Written evidence submitted by the National
Physical Laboratory (NPL) (TIC 11)
SUMMARY OF
OUR KEY
POINTS
1. We welcome this inquiry and would like to make
the following key points:
(i.) We welcome the recognition from both the
Hauser and Dyson reviews of the importance of Applied or Translational
Research work, as this area (typically covering Technology Readiness
Levels 4 to 6[5])
has received little investment in the UK.
(ii.) The Fraunhofer Institutes have evolved
to fulfil a particular role in Germany and we believe it is neither
sensible nor affordable to suppose that the concept can be imported
directly into the UK. Rather, consideration needs to be given
to how the applied research infrastructure that is already in
place in the UK might be utilised more fully for Fraunhofer-type
purposes.
(iii). The UK infrastructure of public sector
research establishments (PSREs) and technology centres is not
effectively coordinated: each PSRE and technology centre develops
a forward strategy in partnership with its parent department or
agency, but this is done largely in isolation from other centres.
There are inefficiencies, duplication and gaps in the UK system
in terms of investment in specialist facilities and expert manpower.
This has resulted in inefficient utilisation and inconsistent
achievement of economic and scientific impact.
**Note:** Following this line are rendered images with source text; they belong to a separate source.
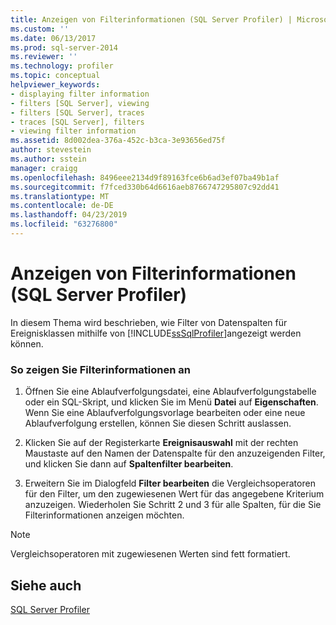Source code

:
 ```yaml
---
title: Anzeigen von Filterinformationen (SQL Server Profiler) | Microsoft-Dokumentation
ms.custom: ''
ms.date: 06/13/2017
ms.prod: sql-server-2014
ms.reviewer: ''
ms.technology: profiler
ms.topic: conceptual
helpviewer_keywords:
- displaying filter information
- filters [SQL Server], viewing
- filters [SQL Server], traces
- traces [SQL Server], filters
- viewing filter information
ms.assetid: 8d002dea-376a-452c-b3ca-3e93656ed75f
author: stevestein
ms.author: sstein
manager: craigg
ms.openlocfilehash: 8496eee2134d9f89163fce6b6ad3ef07ba49b1af
ms.sourcegitcommit: f7fced330b64d6616aeb8766747295807c92dd41
ms.translationtype: MT
ms.contentlocale: de-DE
ms.lasthandoff: 04/23/2019
ms.locfileid: "63276800"
---
```

# <a name="view-filter-information-sql-server-profiler"></a>Anzeigen von Filterinformationen (SQL Server Profiler)
  In diesem Thema wird beschrieben, wie Filter von Datenspalten für Ereignisklassen mithilfe von [!INCLUDE[ssSqlProfiler](../../includes/sssqlprofiler-md.md)]angezeigt werden können.  
  
### <a name="to-view-filter-information"></a>So zeigen Sie Filterinformationen an  
  
1.  Öffnen Sie eine Ablaufverfolgungsdatei, eine Ablaufverfolgungstabelle oder ein SQL-Skript, und klicken Sie im Menü **Datei** auf **Eigenschaften**. Wenn Sie eine Ablaufverfolgungsvorlage bearbeiten oder eine neue Ablaufverfolgung erstellen, können Sie diesen Schritt auslassen.  
  
2.  Klicken Sie auf der Registerkarte **Ereignisauswahl** mit der rechten Maustaste auf den Namen der Datenspalte für den anzuzeigenden Filter, und klicken Sie dann auf **Spaltenfilter bearbeiten**.  
  
3.  Erweitern Sie im Dialogfeld **Filter bearbeiten** die Vergleichsoperatoren für den Filter, um den zugewiesenen Wert für das angegebene Kriterium anzuzeigen. Wiederholen Sie Schritt 2 und 3 für alle Spalten, für die Sie Filterinformationen anzeigen möchten.  
  
> [!NOTE]  
>  Vergleichsoperatoren mit zugewiesenen Werten sind fett formatiert.  
  
## <a name="see-also"></a>Siehe auch  
 [SQL Server Profiler](sql-server-profiler.md)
A review - to include
the purpose and scope of the PSREs and their relationship to the
broader community of independent research and technology organisations
(RTOs) and technology centres - is long overdue.
(iv.) The review should consider whether the
UK's existing infrastructure of publicly-funded centres could
be condensed into a smaller number of national laboratories, exploiting
more fully their unique facilities, expertise and reputations.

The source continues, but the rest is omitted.